2024-06-09 14:25:33

by Oleg Nesterov

[permalink] [raw]
Subject: [PATCH 0/1] exit: kill signal_struct->quick_threads

Hello,

Eric, I can't understand why the commit ("signal: Guarantee that
SIGNAL_GROUP_EXIT is set on process exit") added the new
quick_threads counter. And why, if we forget about --quick_threads,
synchronize_group_exit() has to take siglock unconditionally.
Did I miss something obvious?

Tejun, could you check the note about css_task_iter_advance() in
the changelog? And can't it use thread_group_empty() instead?

Oleg.



2024-06-09 14:25:57

by Oleg Nesterov

[permalink] [raw]
Subject: [PATCH 1/1] exit: kill signal_struct->quick_threads

do_exit() can simply decrement signal_struct->live earlier and call
synchronize_group_exit() only if group_dead is true. Also, this code
can avoid spin_lock_irq(siglock) if SIGNAL_GROUP_EXIT is already set.
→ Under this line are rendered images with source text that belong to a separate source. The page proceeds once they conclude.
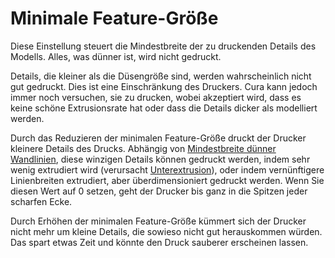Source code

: Minimale Feature-Größe
====
Diese Einstellung steuert die Mindestbreite der zu druckenden Details des Modells. Alles, was dünner ist, wird nicht gedruckt.

Details, die kleiner als die Düsengröße sind, werden wahrscheinlich nicht gut gedruckt. Dies ist eine Einschränkung des Druckers. Cura kann jedoch immer noch versuchen, sie zu drucken, wobei akzeptiert wird, dass es keine schöne Extrusionsrate hat oder dass die Details dicker als modelliert werden.

Durch das Reduzieren der minimalen Feature-Größe druckt der Drucker kleinere Details des Drucks. Abhängig von
 [Mindestbreite dünner Wandlinien](min_bead_width.md), diese winzigen Details können gedruckt werden, indem sehr wenig extrudiert wird
(verursacht [Unterextrusion](../troubleshooting/underextrusion.md)), oder indem vernünftigere Linienbreiten extrudiert, aber überdimensioniert gedruckt werden. Wenn Sie diesen Wert auf 0 setzen, geht der Drucker bis ganz in die Spitzen jeder scharfen Ecke.

Durch Erhöhen der minimalen Feature-Größe kümmert sich der Drucker nicht mehr um kleine Details, die sowieso nicht gut herauskommen würden. Das spart etwas Zeit und könnte den Druck sauberer erscheinen lassen.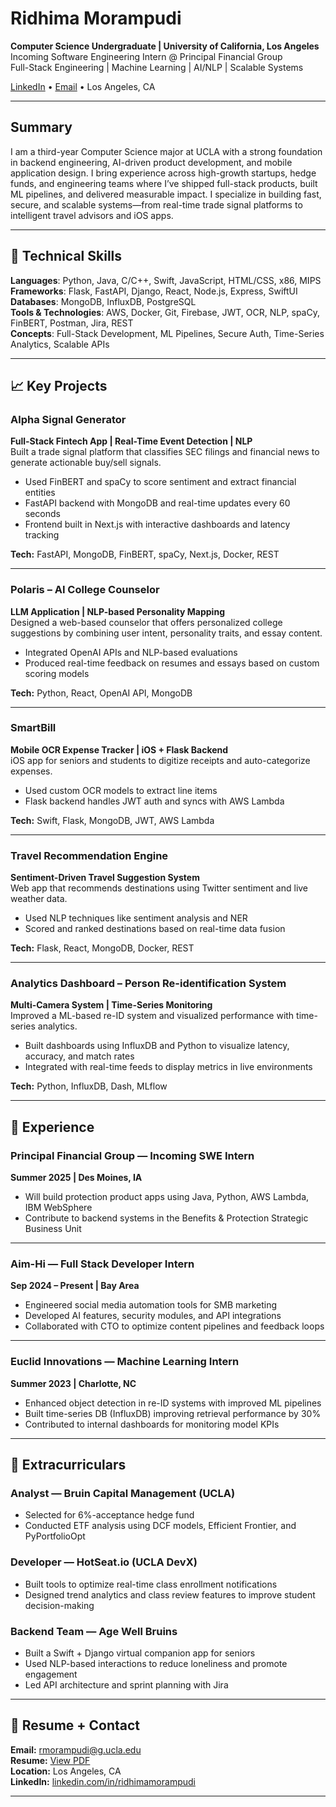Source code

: # Ridhima Morampudi

**Computer Science Undergraduate | University of California, Los Angeles**  
Incoming Software Engineering Intern @ Principal Financial Group  
Full-Stack Engineering | Machine Learning | AI/NLP | Scalable Systems

[LinkedIn](https://www.linkedin.com/in/ridhimamorampudi/) • [Email](mailto:rmorampudi@g.ucla.edu) • Los Angeles, CA

---

## Summary

I am a third-year Computer Science major at UCLA with a strong foundation in backend engineering, AI-driven product development, and mobile application design. I bring experience across high-growth startups, hedge funds, and engineering teams where I’ve shipped full-stack products, built ML pipelines, and delivered measurable impact. I specialize in building fast, secure, and scalable systems—from real-time trade signal platforms to intelligent travel advisors and iOS apps.

---

## 🔧 Technical Skills

**Languages**: Python, Java, C/C++, Swift, JavaScript, HTML/CSS, x86, MIPS  
**Frameworks**: Flask, FastAPI, Django, React, Node.js, Express, SwiftUI  
**Databases**: MongoDB, InfluxDB, PostgreSQL  
**Tools & Technologies**: AWS, Docker, Git, Firebase, JWT, OCR, NLP, spaCy, FinBERT, Postman, Jira, REST  
**Concepts**: Full-Stack Development, ML Pipelines, Secure Auth, Time-Series Analytics, Scalable APIs

---

## 📈 Key Projects

### Alpha Signal Generator  
**Full-Stack Fintech App | Real-Time Event Detection | NLP**  
Built a trade signal platform that classifies SEC filings and financial news to generate actionable buy/sell signals.  
- Used FinBERT and spaCy to score sentiment and extract financial entities  
- FastAPI backend with MongoDB and real-time updates every 60 seconds  
- Frontend built in Next.js with interactive dashboards and latency tracking  

**Tech:** FastAPI, MongoDB, FinBERT, spaCy, Next.js, Docker, REST

---

### Polaris – AI College Counselor  
**LLM Application | NLP-based Personality Mapping**  
Designed a web-based counselor that offers personalized college suggestions by combining user intent, personality traits, and essay content.  
- Integrated OpenAI APIs and NLP-based evaluations  
- Produced real-time feedback on resumes and essays based on custom scoring models

**Tech:** Python, React, OpenAI API, MongoDB

---

### SmartBill  
**Mobile OCR Expense Tracker | iOS + Flask Backend**  
iOS app for seniors and students to digitize receipts and auto-categorize expenses.  
- Used custom OCR models to extract line items  
- Flask backend handles JWT auth and syncs with AWS Lambda  

**Tech:** Swift, Flask, MongoDB, JWT, AWS Lambda

---

### Travel Recommendation Engine  
**Sentiment-Driven Travel Suggestion System**  
Web app that recommends destinations using Twitter sentiment and live weather data.  
- Used NLP techniques like sentiment analysis and NER  
- Scored and ranked destinations based on real-time data fusion  

**Tech:** Flask, React, MongoDB, Docker, REST

---

### Analytics Dashboard – Person Re-identification System  
**Multi-Camera System | Time-Series Monitoring**  
Improved a ML-based re-ID system and visualized performance with time-series analytics.  
- Built dashboards using InfluxDB and Python to visualize latency, accuracy, and match rates  
- Integrated with real-time feeds to display metrics in live environments  

**Tech:** Python, InfluxDB, Dash, MLflow

---

## 💼 Experience

### Principal Financial Group — Incoming SWE Intern  
**Summer 2025 | Des Moines, IA**  
- Will build protection product apps using Java, Python, AWS Lambda, IBM WebSphere  
- Contribute to backend systems in the Benefits & Protection Strategic Business Unit

---

### Aim-Hi — Full Stack Developer Intern  
**Sep 2024 – Present | Bay Area**  
- Engineered social media automation tools for SMB marketing  
- Developed AI features, security modules, and API integrations  
- Collaborated with CTO to optimize content pipelines and feedback loops

---

### Euclid Innovations — Machine Learning Intern  
**Summer 2023 | Charlotte, NC**  
- Enhanced object detection in re-ID systems with improved ML pipelines  
- Built time-series DB (InfluxDB) improving retrieval performance by 30%  
- Contributed to internal dashboards for monitoring model KPIs

---

## 🧠 Extracurriculars

### Analyst — Bruin Capital Management (UCLA)  
- Selected for 6%-acceptance hedge fund  
- Conducted ETF analysis using DCF models, Efficient Frontier, and PyPortfolioOpt

### Developer — HotSeat.io (UCLA DevX)  
- Built tools to optimize real-time class enrollment notifications  
- Designed trend analytics and class review features to improve student decision-making

### Backend Team — Age Well Bruins  
- Built a Swift + Django virtual companion app for seniors  
- Used NLP-based interactions to reduce loneliness and promote engagement  
- Led API architecture and sprint planning with Jira

---

## 📄 Resume + Contact

**Email:** rmorampudi@g.ucla.edu  
**Resume:** [View PDF](./Ridhima%20Morampudi%20Resume%20.pdf)  
**Location:** Los Angeles, CA  
**LinkedIn:** [linkedin.com/in/ridhimamorampudi](https://www.linkedin.com/in/ridhimamorampudi/)

---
The only "nontrivial" user of signal->live is css_task_iter_advance()
but it should not be affected. With or without this change the task
is the exiting/exited leader which has already passed cgroup_exit(),
atomic_read(signal->live) can race with sub-threads but this is fine.
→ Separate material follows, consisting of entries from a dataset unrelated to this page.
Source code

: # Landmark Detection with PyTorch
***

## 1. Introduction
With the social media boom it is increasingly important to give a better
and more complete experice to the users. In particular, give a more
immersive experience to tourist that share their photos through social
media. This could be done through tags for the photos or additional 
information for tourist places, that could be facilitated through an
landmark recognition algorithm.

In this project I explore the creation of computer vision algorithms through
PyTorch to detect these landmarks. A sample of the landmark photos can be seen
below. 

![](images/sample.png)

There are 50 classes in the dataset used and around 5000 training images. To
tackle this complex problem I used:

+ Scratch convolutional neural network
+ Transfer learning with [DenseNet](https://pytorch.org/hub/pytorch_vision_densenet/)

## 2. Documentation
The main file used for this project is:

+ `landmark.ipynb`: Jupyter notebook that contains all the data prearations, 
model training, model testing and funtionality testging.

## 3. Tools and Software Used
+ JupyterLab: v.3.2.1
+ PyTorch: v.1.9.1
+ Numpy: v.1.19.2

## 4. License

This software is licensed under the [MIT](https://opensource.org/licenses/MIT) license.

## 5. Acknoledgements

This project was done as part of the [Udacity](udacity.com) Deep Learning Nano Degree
Signed-off-by: Oleg Nesterov <[email protected]>
---
include/linux/sched/signal.h | 1 -
kernel/exit.c | 12 +++++++-----
kernel/fork.c | 2 --
3 files changed, 7 insertions(+), 8 deletions(-)

diff --git a/include/linux/sched/signal.h b/include/linux/sched/signal.h
index 0a0e23c45406..f98aae40d7e6 100644
--- a/include/linux/sched/signal.h
+++ b/include/linux/sched/signal.h
@@ -95,7 +95,6 @@ struct signal_struct {
refcount_t sigcnt;
atomic_t live;
int nr_threads;
- int quick_threads;
struct list_head thread_head;

wait_queue_head_t wait_chldexit; /* for wait4() */
diff --git a/kernel/exit.c b/kernel/exit.c
index f95a2c1338a8..11bac37e2bc6 100644
--- a/kernel/exit.c
+++ b/kernel/exit.c
@@ -800,10 +800,11 @@ static void synchronize_group_exit(struct task_struct *tsk, long code)
struct sighand_struct *sighand = tsk->sighand;
struct signal_struct *signal = tsk->signal;

+ if (READ_ONCE(signal->flags) & SIGNAL_GROUP_EXIT)
+ return;
+
spin_lock_irq(&sighand->siglock);
- signal->quick_threads--;
- if ((signal->quick_threads == 0) &&
- !(signal->flags & SIGNAL_GROUP_EXIT)) {
+ if (!(signal->flags & SIGNAL_GROUP_EXIT)) {
signal->flags = SIGNAL_GROUP_EXIT;
signal->group_exit_code = code;
signal->group_stop_count = 0;
@@ -818,7 +819,9 @@ void __noreturn do_exit(long code)

WARN_ON(irqs_disabled());

- synchronize_group_exit(tsk, code);
+ group_dead = atomic_dec_and_test(&tsk->signal->live);
+ if (group_dead)
+ synchronize_group_exit(tsk, code);

WARN_ON(tsk->plug);

@@ -833,7 +836,6 @@ void __noreturn do_exit(long code)
exit_signals(tsk); /* sets PF_EXITING */

acct_update_integrals(tsk);
- group_dead = atomic_dec_and_test(&tsk->signal->live);
if (group_dead) {
/*
* If the last thread of global init has exited, panic
diff --git a/kernel/fork.c b/kernel/fork.c
index 99076dbe27d8..4c361d2bdc12 100644
--- a/kernel/fork.c
+++ b/kernel/fork.c
@@ -1861,7 +1861,6 @@ static int copy_signal(unsigned long clone_flags, struct task_struct *tsk)
return -ENOMEM;

sig->nr_threads = 1;
- sig->quick_threads = 1;
atomic_set(&sig->live, 1);
refcount_set(&sig->sigcnt, 1);

@@ -2590,7 +2589,6 @@ __latent_entropy struct task_struct *copy_process(
__this_cpu_inc(process_counts);
} else {
current->signal->nr_threads++;
- current->signal->quick_threads++;
atomic_inc(&current->signal->live);
refcount_inc(&current->signal->sigcnt);
task_join_group_stop(p);
--
2.25.1.362.g51ebf55



2024-06-09 18:41:36

by Oleg Nesterov

[permalink] [raw]
Subject: Re: [PATCH 0/1] exit: kill signal_struct->quick_threads

On 06/09, Oleg Nesterov wrote:
>
> Tejun, could you check the note about css_task_iter_advance() in
> the changelog?

Yes,

> And can't it use thread_group_empty() instead?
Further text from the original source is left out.